## Dataset

= = = =

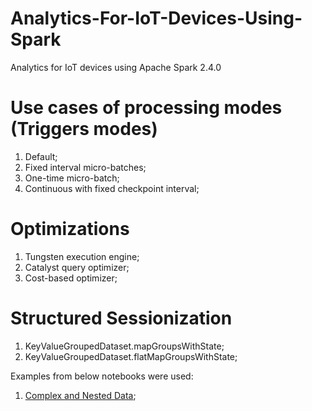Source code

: # Analytics-For-IoT-Devices-Using-Spark
Analytics for IoT devices using Apache Spark 2.4.0

# Use cases of processing modes (Triggers modes)
1) Default;
2) Fixed interval micro-batches;
3) One-time micro-batch;
2) Continuous with fixed checkpoint interval;

# Optimizations
1) Tungsten execution engine;
2) Catalyst query optimizer;
3) Cost-based optimizer;

# Structured Sessionization
1) KeyValueGroupedDataset.mapGroupsWithState;
2) KeyValueGroupedDataset.flatMapGroupsWithState;


Examples from below notebooks were used:

1) [Complex and Nested Data](https://docs.databricks.com/spark/latest/dataframes-datasets/complex-nested-data.html);


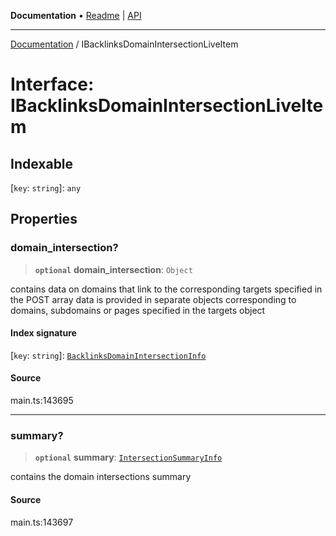 **Documentation** • [Readme](../README.md) \| [API](../globals.md)

***

[Documentation](../README.md) / IBacklinksDomainIntersectionLiveItem

# Interface: IBacklinksDomainIntersectionLiveItem

## Indexable

 \[`key`: `string`\]: `any`

## Properties

### domain\_intersection?

> **`optional`** **domain\_intersection**: `Object`

contains data on domains that link to the corresponding targets specified in the POST array
data is provided in separate objects corresponding to domains, subdomains or pages specified in the targets object

#### Index signature

 \[`key`: `string`\]: [`BacklinksDomainIntersectionInfo`](../classes/BacklinksDomainIntersectionInfo.md)

#### Source

main.ts:143695

***

### summary?

> **`optional`** **summary**: [`IntersectionSummaryInfo`](../classes/IntersectionSummaryInfo.md)

contains the domain intersections summary

#### Source

main.ts:143697
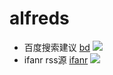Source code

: # alfreds

- 百度搜索建议 [bd](https://github.com/kosmgco/alfreds/blob/master/alfreds/bd.alfredworkflow)
![](https://static.ooops.me/md-upload-1532065267820.png)
- ifanr rss源 [ifanr](https://github.com/kosmgco/alfreds/blob/master/alfreds/ifanr.alfredworkflow)
![](https://static.ooops.me/md-upload-1532065318033.png)

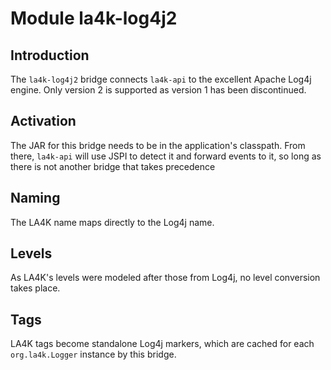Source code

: <!--
    SPDX-FileCopyrightText: 2021 William Swartzendruber <wswartzendruber@gmail.com>

    SPDX-License-Identifier: Apache-2.0
-->

# Module la4k-log4j2

## Introduction

The `la4k-log4j2` bridge connects `la4k-api` to the excellent Apache Log4j engine. Only version
2 is supported as version 1 has been discontinued.

## Activation

The JAR for this bridge needs to be in the application's classpath. From there, `la4k-api` will
use JSPI to detect it and forward events to it, so long as there is not another bridge that
takes precedence

## Naming

The LA4K name maps directly to the Log4j name.

## Levels

As LA4K's levels were modeled after those from Log4j, no level conversion takes place.

## Tags

LA4K tags become standalone Log4j markers, which are cached for each `org.la4k.Logger` instance
by this bridge.
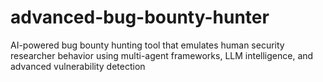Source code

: # advanced-bug-bounty-hunter
AI-powered bug bounty hunting tool that emulates human security researcher behavior using multi-agent frameworks, LLM intelligence, and advanced vulnerability detection
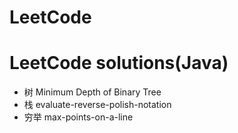 # LeetCode
# LeetCode solutions(Java)
* 树	Minimum Depth of Binary Tree
* 栈	evaluate-reverse-polish-notation
* 穷举	max-points-on-a-line
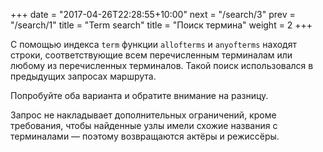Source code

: +++
date =  "2017-04-26T22:28:55+10:00"
next = "/search/3"
prev = "/search/1"
title = "Term search"
title = "Поиск термина"
weight = 2
+++

С помощью индекса `term` функции `allofterms` и `anyofterms` находят строки, соответствующие всем перечисленным терминалам или любому из перечисленных терминалов. 
Такой поиск использовался в предыдущих запросах маршрута. 

Попробуйте оба варианта и обратите внимание на разницу.

Запрос не накладывает дополнительных ограничений, кроме требования, чтобы найденные узлы имели схожие названия с терминалами — поэтому возвращаются актёры и режиссёры.
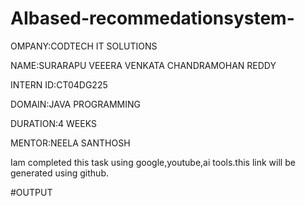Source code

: # AIbased-recommedationsystem-

OMPANY:CODTECH IT SOLUTIONS

NAME:SURARAPU VEEERA VENKATA CHANDRAMOHAN REDDY

INTERN ID:CT04DG225

DOMAIN:JAVA PROGRAMMING

DURATION:4 WEEKS

MENTOR:NEELA SANTHOSH

Iam completed this task using google,youtube,ai tools.this link will be generated using github.

#OUTPUT

<!-- Uploading "Screenshot 2025-07-08 073851.png"... -->
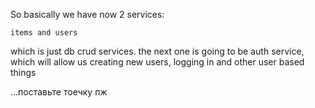 So basically we have now 2 services:
    
    items and users

which is just db crud services. the next one is going to be auth service, 
which will allow us creating new users, logging in and other user based things

...поставьте тоечку пж
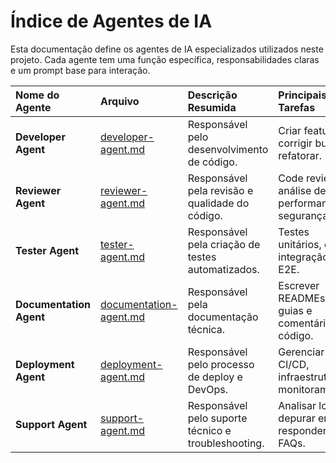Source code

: # Índice de Agentes de IA

Esta documentação define os agentes de IA especializados utilizados neste projeto. Cada agente tem uma função específica, responsabilidades claras e um prompt base para interação.

| Nome do Agente | Arquivo | Descrição Resumida | Principais Tarefas |
| :--- | :--- | :--- | :--- |
| **Developer Agent** | [developer-agent.md](./developer-agent.md) | Responsável pelo desenvolvimento de código. | Criar features, corrigir bugs, refatorar. |
| **Reviewer Agent** | [reviewer-agent.md](./reviewer-agent.md) | Responsável pela revisão e qualidade do código. | Code review, análise de performance e segurança. |
| **Tester Agent** | [tester-agent.md](./tester-agent.md) | Responsável pela criação de testes automatizados. | Testes unitários, de integração e E2E. |
| **Documentation Agent** | [documentation-agent.md](./documentation-agent.md) | Responsável pela documentação técnica. | Escrever READMEs, guias e comentários no código. |
| **Deployment Agent** | [deployment-agent.md](./deployment-agent.md) | Responsável pelo processo de deploy e DevOps. | Gerenciar CI/CD, infraestrutura e monitoramento. |
| **Support Agent** | [support-agent.md](./support-agent.md) | Responsável pelo suporte técnico e troubleshooting. | Analisar logs, depurar erros e responder a FAQs. |
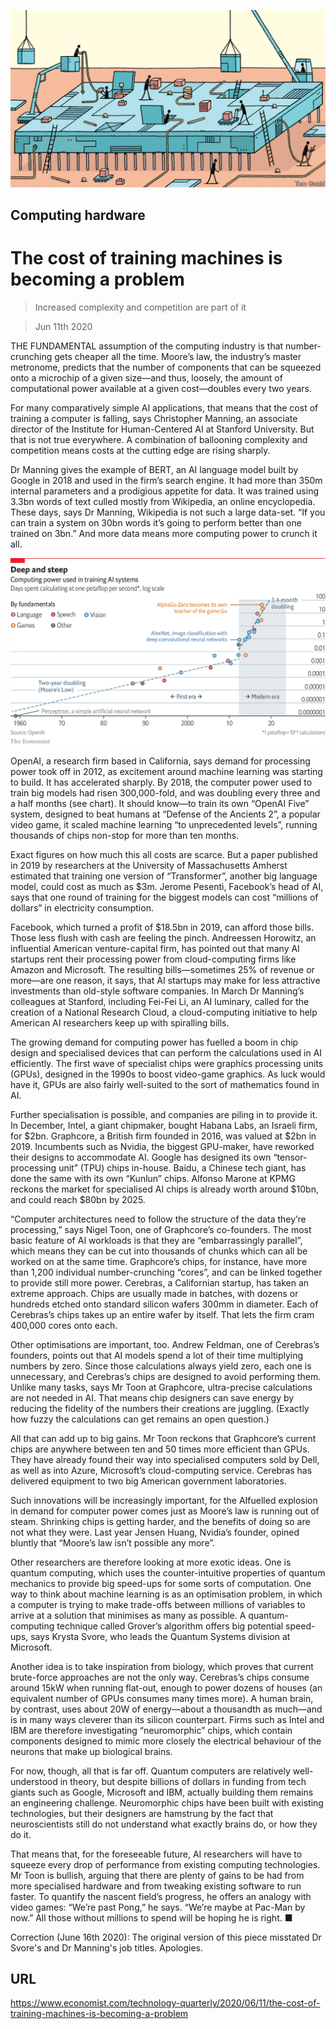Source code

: ![](./images/20200613_TQD004_0.jpg)

## Computing hardware

# The cost of training machines is becoming a problem

> Increased complexity and competition are part of it

> Jun 11th 2020

THE FUNDAMENTAL assumption of the computing industry is that number-crunching gets cheaper all the time. Moore’s law, the industry’s master metronome, predicts that the number of components that can be squeezed onto a microchip of a given size—and thus, loosely, the amount of computational power available at a given cost—doubles every two years.

For many comparatively simple AI applications, that means that the cost of training a computer is falling, says Christopher Manning, an associate director of the Institute for Human-Centered AI at Stanford University. But that is not true everywhere. A combination of ballooning complexity and competition means costs at the cutting edge are rising sharply.

Dr Manning gives the example of BERT, an AI language model built by Google in 2018 and used in the firm’s search engine. It had more than 350m internal parameters and a prodigious appetite for data. It was trained using 3.3bn words of text culled mostly from Wikipedia, an online encyclopedia. These days, says Dr Manning, Wikipedia is not such a large data-set. “If you can train a system on 30bn words it’s going to perform better than one trained on 3bn.” And more data means more computing power to crunch it all.

![](./images/20200613_TQC666.png)

OpenAI, a research firm based in California, says demand for processing power took off in 2012, as excitement around machine learning was starting to build. It has accelerated sharply. By 2018, the computer power used to train big models had risen 300,000-fold, and was doubling every three and a half months (see chart). It should know—to train its own “OpenAI Five” system, designed to beat humans at “Defense of the Ancients 2”, a popular video game, it scaled machine learning “to unprecedented levels”, running thousands of chips non-stop for more than ten months.

Exact figures on how much this all costs are scarce. But a paper published in 2019 by researchers at the University of Massachusetts Amherst estimated that training one version of “Transformer”, another big language model, could cost as much as $3m. Jerome Pesenti, Facebook’s head of AI, says that one round of training for the biggest models can cost “millions of dollars” in electricity consumption.

Facebook, which turned a profit of $18.5bn in 2019, can afford those bills. Those less flush with cash are feeling the pinch. Andreessen Horowitz, an influential American venture-capital firm, has pointed out that many AI startups rent their processing power from cloud-computing firms like Amazon and Microsoft. The resulting bills—sometimes 25% of revenue or more—are one reason, it says, that AI startups may make for less attractive investments than old-style software companies. In March Dr Manning’s colleagues at Stanford, including Fei-Fei Li, an AI luminary, called for the creation of a National Research Cloud, a cloud-computing initiative to help American AI researchers keep up with spiralling bills.

The growing demand for computing power has fuelled a boom in chip design and specialised devices that can perform the calculations used in AI efficiently. The first wave of specialist chips were graphics processing units (GPUs), designed in the 1990s to boost video-game graphics. As luck would have it, GPUs are also fairly well-suited to the sort of mathematics found in AI.

Further specialisation is possible, and companies are piling in to provide it. In December, Intel, a giant chipmaker, bought Habana Labs, an Israeli firm, for $2bn. Graphcore, a British firm founded in 2016, was valued at $2bn in 2019. Incumbents such as Nvidia, the biggest GPU-maker, have reworked their designs to accommodate AI. Google has designed its own “tensor-processing unit” (TPU) chips in-house. Baidu, a Chinese tech giant, has done the same with its own “Kunlun” chips. Alfonso Marone at KPMG reckons the market for specialised AI chips is already worth around $10bn, and could reach $80bn by 2025.

“Computer architectures need to follow the structure of the data they’re processing,” says Nigel Toon, one of Graphcore’s co-founders. The most basic feature of AI workloads is that they are “embarrassingly parallel”, which means they can be cut into thousands of chunks which can all be worked on at the same time. Graphcore’s chips, for instance, have more than 1,200 individual number-crunching “cores”, and can be linked together to provide still more power. Cerebras, a Californian startup, has taken an extreme approach. Chips are usually made in batches, with dozens or hundreds etched onto standard silicon wafers 300mm in diameter. Each of Cerebras’s chips takes up an entire wafer by itself. That lets the firm cram 400,000 cores onto each.

Other optimisations are important, too. Andrew Feldman, one of Cerebras’s founders, points out that AI models spend a lot of their time multiplying numbers by zero. Since those calculations always yield zero, each one is unnecessary, and Cerebras’s chips are designed to avoid performing them. Unlike many tasks, says Mr Toon at Graphcore, ultra-precise calculations are not needed in AI. That means chip designers can save energy by reducing the fidelity of the numbers their creations are juggling. (Exactly how fuzzy the calculations can get remains an open question.)

All that can add up to big gains. Mr Toon reckons that Graphcore’s current chips are anywhere between ten and 50 times more efficient than GPUs. They have already found their way into specialised computers sold by Dell, as well as into Azure, Microsoft’s cloud-computing service. Cerebras has delivered equipment to two big American government laboratories.

Such innovations will be increasingly important, for the AIfuelled explosion in demand for computer power comes just as Moore’s law is running out of steam. Shrinking chips is getting harder, and the benefits of doing so are not what they were. Last year Jensen Huang, Nvidia’s founder, opined bluntly that “Moore’s law isn’t possible any more”.

Other researchers are therefore looking at more exotic ideas. One is quantum computing, which uses the counter-intuitive properties of quantum mechanics to provide big speed-ups for some sorts of computation. One way to think about machine learning is as an optimisation problem, in which a computer is trying to make trade-offs between millions of variables to arrive at a solution that minimises as many as possible. A quantum-computing technique called Grover’s algorithm offers big potential speed-ups, says Krysta Svore, who leads the Quantum Systems division at Microsoft.

Another idea is to take inspiration from biology, which proves that current brute-force approaches are not the only way. Cerebras’s chips consume around 15kW when running flat-out, enough to power dozens of houses (an equivalent number of GPUs consumes many times more). A human brain, by contrast, uses about 20W of energy—about a thousandth as much—and is in many ways cleverer than its silicon counterpart. Firms such as Intel and IBM are therefore investigating “neuromorphic” chips, which contain components designed to mimic more closely the electrical behaviour of the neurons that make up biological brains.

For now, though, all that is far off. Quantum computers are relatively well-understood in theory, but despite billions of dollars in funding from tech giants such as Google, Microsoft and IBM, actually building them remains an engineering challenge. Neuromorphic chips have been built with existing technologies, but their designers are hamstrung by the fact that neuroscientists still do not understand what exactly brains do, or how they do it.

That means that, for the foreseeable future, AI researchers will have to squeeze every drop of performance from existing computing technologies. Mr Toon is bullish, arguing that there are plenty of gains to be had from more specialised hardware and from tweaking existing software to run faster. To quantify the nascent field’s progress, he offers an analogy with video games: “We’re past Pong,” he says. “We’re maybe at Pac-Man by now.” All those without millions to spend will be hoping he is right. ■

Correction (June 16th 2020): The original version of this piece misstated Dr Svore's and Dr Manning's job titles. Apologies. 

## URL

https://www.economist.com/technology-quarterly/2020/06/11/the-cost-of-training-machines-is-becoming-a-problem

= = = =

## What you have to do
In the answer, include exactly the lines from the top of the entries through the line containing "## Indexable", and nothing else, not even the pictures.

## Answer section
Source code

: # Analytics-For-IoT-Devices-Using-Spark
Analytics for IoT devices using Apache Spark 2.4.0

# Use cases of processing modes (Triggers modes)
1) Default;
2) Fixed interval micro-batches;
3) One-time micro-batch;
2) Continuous with fixed checkpoint interval;

# Optimizations
1) Tungsten execution engine;
2) Catalyst query optimizer;
3) Cost-based optimizer;

# Structured Sessionization
1) KeyValueGroupedDataset.mapGroupsWithState;
2) KeyValueGroupedDataset.flatMapGroupsWithState;


Examples from below notebooks were used:

1) [Complex and Nested Data](https://docs.databricks.com/spark/latest/dataframes-datasets/complex-nested-data.html);


 **Documentation** • [Readme](../README.md) \| [API](../globals.md)

***

[Documentation](../README.md) / IBacklinksDomainIntersectionLiveItem

# Interface: IBacklinksDomainIntersectionLiveItem

## Indexable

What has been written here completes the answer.